Вы здесь

Контраст

В донье овражьего излома, на краю города стоял почерневший от старости и вросший в землю до подоконников дом. Третий год к ряду эта развалюха числилась в кадастрово-имущетвенном реестре за многодетной семьёй Иванковых. Получила она её бесплатно, в знак милосердия от муниципалитета Истратьевска.  Рядом, чуть выше, почти под склоном, у небольшого, наполовину облысевшего лесочка высился трёхэтажный кирпичный, нигде незарегистрированный особнячок местного производителя палёной водки, вдовца-двухлетка Сыроежкина.

Если смотреть сверху, со смотровой туристической площадки, в овражье донье, то оба эти дома казались дореволюционным барским имением с приусадебной хозпостройкой, в которой обычно отстаиваются лошади и мечутся в клетках гончие собаки. Иной турист, не зная местных рельефных особенностей, настолько удивлялся этой картине, будто вырванной из 19 века, что ему хотелось самому потрогать руками строения, дабы впитать в себя энергию прошлого и насладиться торжеством эпохи критического реализма.

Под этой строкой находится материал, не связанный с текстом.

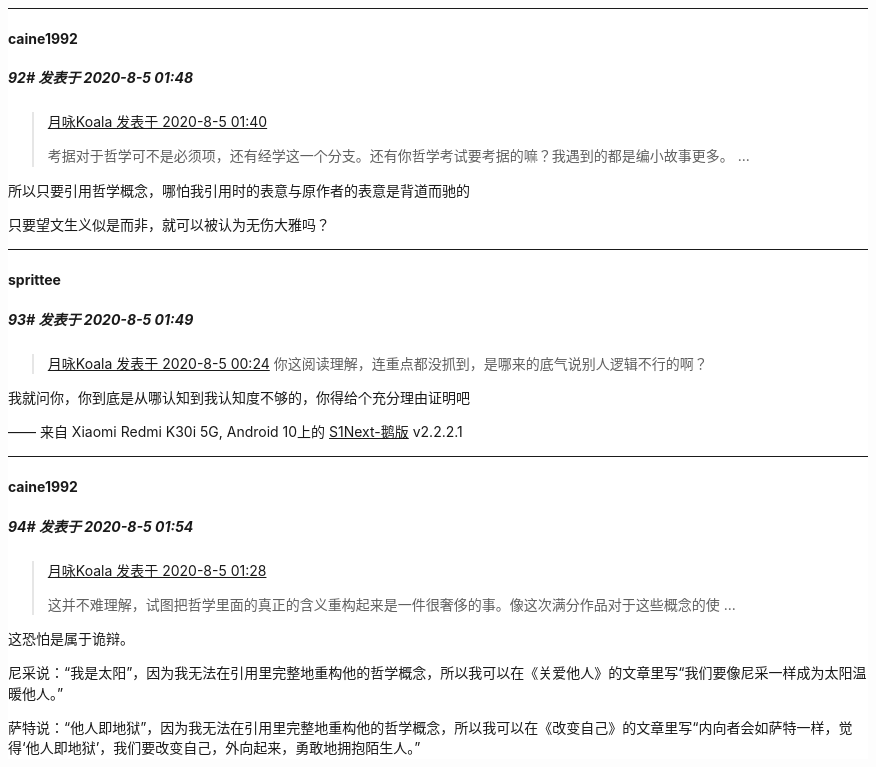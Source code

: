 





*****

####  caine1992  
##### 92#       发表于 2020-8-5 01:48



<blockquote><a href="httphttps://bbs.saraba1st.com/2b/forum.php?mod=redirect&amp;goto=findpost&amp;pid=48320882&amp;ptid=1953078" target="_blank">月咏Koala 发表于 2020-8-5 01:40</a>

考据对于哲学可不是必须项，还有经学这一个分支。还有你哲学考试要考据的嘛？我遇到的都是编小故事更多。 ...</blockquote>
所以只要引用哲学概念，哪怕我引用时的表意与原作者的表意是背道而驰的

只要望文生义似是而非，就可以被认为无伤大雅吗？







*****

####  sprittee  
##### 93#       发表于 2020-8-5 01:49



<blockquote><a href="httphttps://bbs.saraba1st.com/2b/forum.php?mod=redirect&amp;goto=findpost&amp;pid=48320171&amp;ptid=1953078" target="_blank">月咏Koala 发表于 2020-8-5 00:24</a>
你这阅读理解，连重点都没抓到，是哪来的底气说别人逻辑不行的啊？</blockquote>
我就问你，你到底是从哪认知到我认知度不够的，你得给个充分理由证明吧

—— 来自 Xiaomi Redmi K30i 5G, Android 10上的 [S1Next-鹅版](https://github.com/ykrank/S1-Next/releases) v2.2.2.1







*****

####  caine1992  
##### 94#       发表于 2020-8-5 01:54



<blockquote><a href="httphttps://bbs.saraba1st.com/2b/forum.php?mod=redirect&amp;goto=findpost&amp;pid=48320806&amp;ptid=1953078" target="_blank">月咏Koala 发表于 2020-8-5 01:28</a>

这并不难理解，试图把哲学里面的真正的含义重构起来是一件很奢侈的事。像这次满分作品对于这些概念的使 ...</blockquote>
这恐怕是属于诡辩。

尼采说：“我是太阳”，因为我无法在引用里完整地重构他的哲学概念，所以我可以在《关爱他人》的文章里写“我们要像尼采一样成为太阳温暖他人。”

萨特说：“他人即地狱”，因为我无法在引用里完整地重构他的哲学概念，所以我可以在《改变自己》的文章里写“内向者会如萨特一样，觉得‘他人即地狱’，我们要改变自己，外向起来，勇敢地拥抱陌生人。”

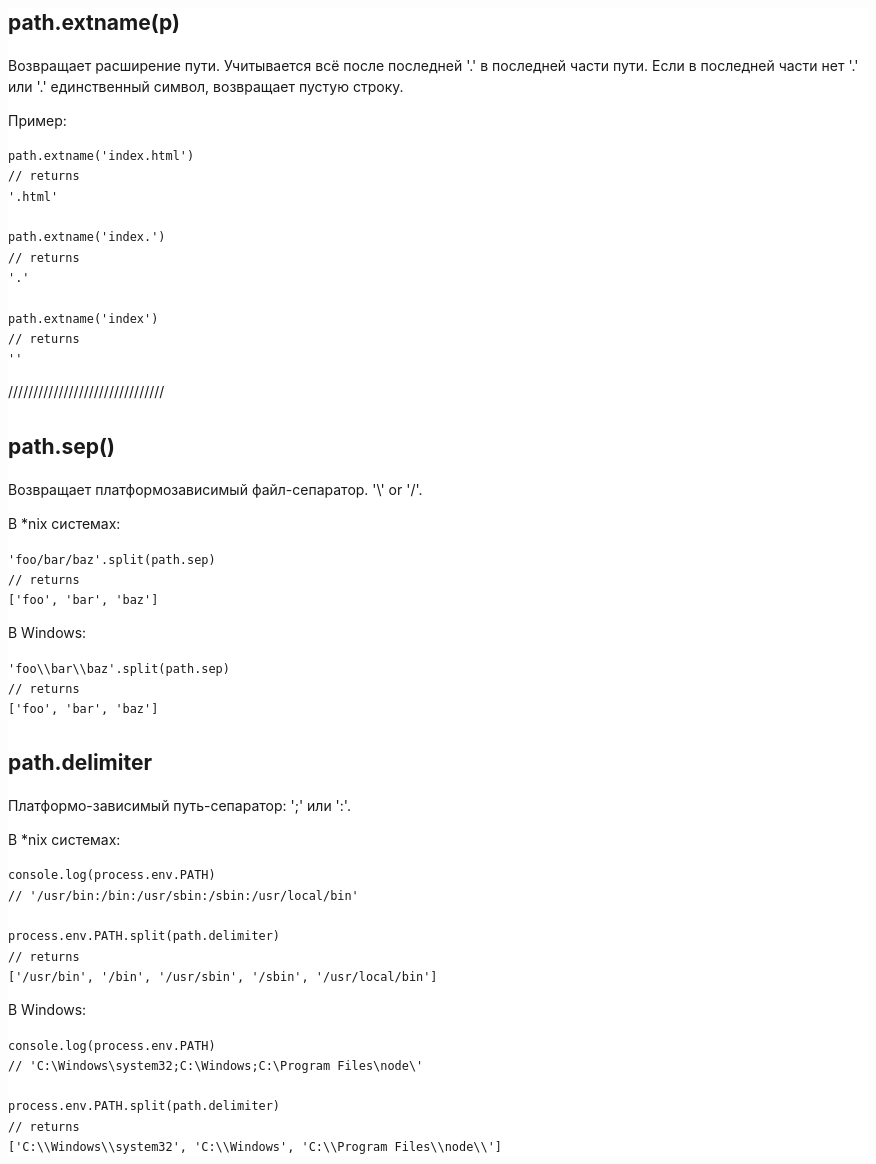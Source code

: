 ## path.extname(p)

Возвращает расширение пути. Учитывается всё после последней '.' в последней части пути.
Если в последней части нет '.' или '.' единственный символ, возвращает пустую строку.

Пример:

    path.extname('index.html')
    // returns 
    '.html'
    
    path.extname('index.')
    // returns
    '.'

    path.extname('index')
    // returns
    ''

///////////////////////////////
## path.sep()

Возвращает платформозависимый файл-сепаратор. '\\' or '/'.

В *nix системах:

    'foo/bar/baz'.split(path.sep)
    // returns
    ['foo', 'bar', 'baz']

В Windows:

    'foo\\bar\\baz'.split(path.sep)
    // returns
    ['foo', 'bar', 'baz']
    
## path.delimiter

Платформо-зависимый путь-сепаратор: ';' или ':'.

В *nix системах:

    console.log(process.env.PATH)
    // '/usr/bin:/bin:/usr/sbin:/sbin:/usr/local/bin'

    process.env.PATH.split(path.delimiter)
    // returns
    ['/usr/bin', '/bin', '/usr/sbin', '/sbin', '/usr/local/bin']

В Windows:

    console.log(process.env.PATH)
    // 'C:\Windows\system32;C:\Windows;C:\Program Files\node\'

    process.env.PATH.split(path.delimiter)
    // returns
    ['C:\\Windows\\system32', 'C:\\Windows', 'C:\\Program Files\\node\\']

Сыроежкин не любил ни 19 век с его чувственными и духовными заморочками, ни туристов, которые частенько стучали в его рол-ворота. Они настолько ему обрызгли, что он взял за привычку кричать в чрево домофона скриплым, почти машинным голосом:

- Идите, к чёрту ! Это жилой дом, а не музей… Пошли вон отсюда !

Те с испугом шарахались в сторону и, пятясь назад, натыкались на полусгнивший поваленный штакетник Иванковых. Как только оживал забор, поскрипывая под ногами, выскакивала из деревянного дома, детвора, одетая во что попало, подбегала к перепуганным туристам, окружала и просила их всё об одном этом же:

- Дяденьки, дай стольник папке на пиво… А то он мамку убьёт ! Он уже её три часа мутузит и требует стольник ! Дайте лучше, а то не отстанем и имидж вам испортим !

Очумлённые наездом детворы, туристы бежали с овражьего излома кто как мог – кто быстро, как стригунок за мамкой, а кто и спотыкаясь, тяжело дыша, поддерживая  рукой левую боковину. Если со стороны глядеть, то картина была очень ущемительная для рыхлых туристов, сердечноболевая для экскурсоводов, но для местных отжилков в лице языкатых бабок – скоморошья и донельзя шустрая на веселье. Шутка ли, сломя голову, пылят по дороге запыханые, разодетые толстые и тонкие человечки, а за ними хвостом орущая толпа из пяти  нечёсаных сорванцов.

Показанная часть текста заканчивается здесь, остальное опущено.